____ RECORDS FOR PROCESSING
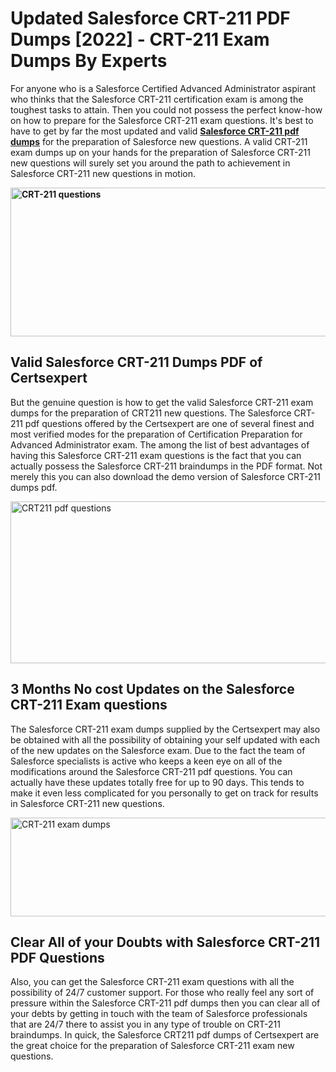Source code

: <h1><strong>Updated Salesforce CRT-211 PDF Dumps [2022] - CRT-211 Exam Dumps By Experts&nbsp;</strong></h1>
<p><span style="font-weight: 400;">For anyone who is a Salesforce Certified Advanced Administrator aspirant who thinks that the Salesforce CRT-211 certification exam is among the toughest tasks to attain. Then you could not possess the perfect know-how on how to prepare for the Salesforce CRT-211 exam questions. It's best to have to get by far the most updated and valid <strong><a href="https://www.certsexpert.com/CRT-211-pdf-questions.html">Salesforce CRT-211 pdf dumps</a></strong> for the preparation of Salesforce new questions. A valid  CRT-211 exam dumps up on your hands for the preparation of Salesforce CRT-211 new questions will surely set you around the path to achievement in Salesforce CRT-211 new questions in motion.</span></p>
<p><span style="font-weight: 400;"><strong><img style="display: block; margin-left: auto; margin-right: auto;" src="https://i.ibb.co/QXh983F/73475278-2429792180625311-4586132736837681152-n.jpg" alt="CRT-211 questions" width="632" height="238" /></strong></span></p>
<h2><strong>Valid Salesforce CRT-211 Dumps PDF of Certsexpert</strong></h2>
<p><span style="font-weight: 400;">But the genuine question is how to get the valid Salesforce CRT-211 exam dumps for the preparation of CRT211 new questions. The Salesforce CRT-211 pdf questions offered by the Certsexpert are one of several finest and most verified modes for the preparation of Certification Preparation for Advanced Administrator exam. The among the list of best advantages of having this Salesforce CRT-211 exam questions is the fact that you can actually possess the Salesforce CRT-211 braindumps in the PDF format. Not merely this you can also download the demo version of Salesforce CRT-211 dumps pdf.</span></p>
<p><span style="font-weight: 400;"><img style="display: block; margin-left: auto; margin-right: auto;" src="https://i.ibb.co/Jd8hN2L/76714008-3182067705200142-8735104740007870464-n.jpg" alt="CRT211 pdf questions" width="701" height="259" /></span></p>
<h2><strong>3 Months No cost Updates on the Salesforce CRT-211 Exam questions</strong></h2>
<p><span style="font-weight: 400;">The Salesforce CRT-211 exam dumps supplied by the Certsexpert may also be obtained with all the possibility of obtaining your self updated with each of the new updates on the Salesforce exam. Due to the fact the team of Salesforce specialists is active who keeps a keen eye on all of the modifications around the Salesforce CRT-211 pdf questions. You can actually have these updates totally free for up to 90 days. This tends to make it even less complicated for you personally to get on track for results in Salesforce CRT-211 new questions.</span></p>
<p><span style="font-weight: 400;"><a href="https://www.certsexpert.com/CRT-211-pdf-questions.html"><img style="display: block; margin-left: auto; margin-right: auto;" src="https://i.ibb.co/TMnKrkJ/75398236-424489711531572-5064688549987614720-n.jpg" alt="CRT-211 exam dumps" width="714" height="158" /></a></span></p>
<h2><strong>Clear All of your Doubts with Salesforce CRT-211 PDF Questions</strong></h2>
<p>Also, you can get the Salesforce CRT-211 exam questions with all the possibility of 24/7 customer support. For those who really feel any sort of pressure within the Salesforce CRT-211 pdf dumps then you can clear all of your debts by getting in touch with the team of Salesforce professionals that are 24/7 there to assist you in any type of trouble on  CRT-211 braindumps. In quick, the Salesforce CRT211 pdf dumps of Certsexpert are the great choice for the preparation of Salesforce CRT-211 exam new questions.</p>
________
_EXERCISE DETAILS_
Only the lines from the start of the records above through the line containing "Dumps By Experts&nbsp;</strong></h1>" should be returned, exactly and with both ends, please; the pictures stay out.

_OUTPUT OF THE EXERCISE_
Source code

: <h1><strong>Updated Salesforce CRT-211 PDF Dumps [2022] - CRT-211 Exam Dumps By Experts&nbsp;</strong></h1>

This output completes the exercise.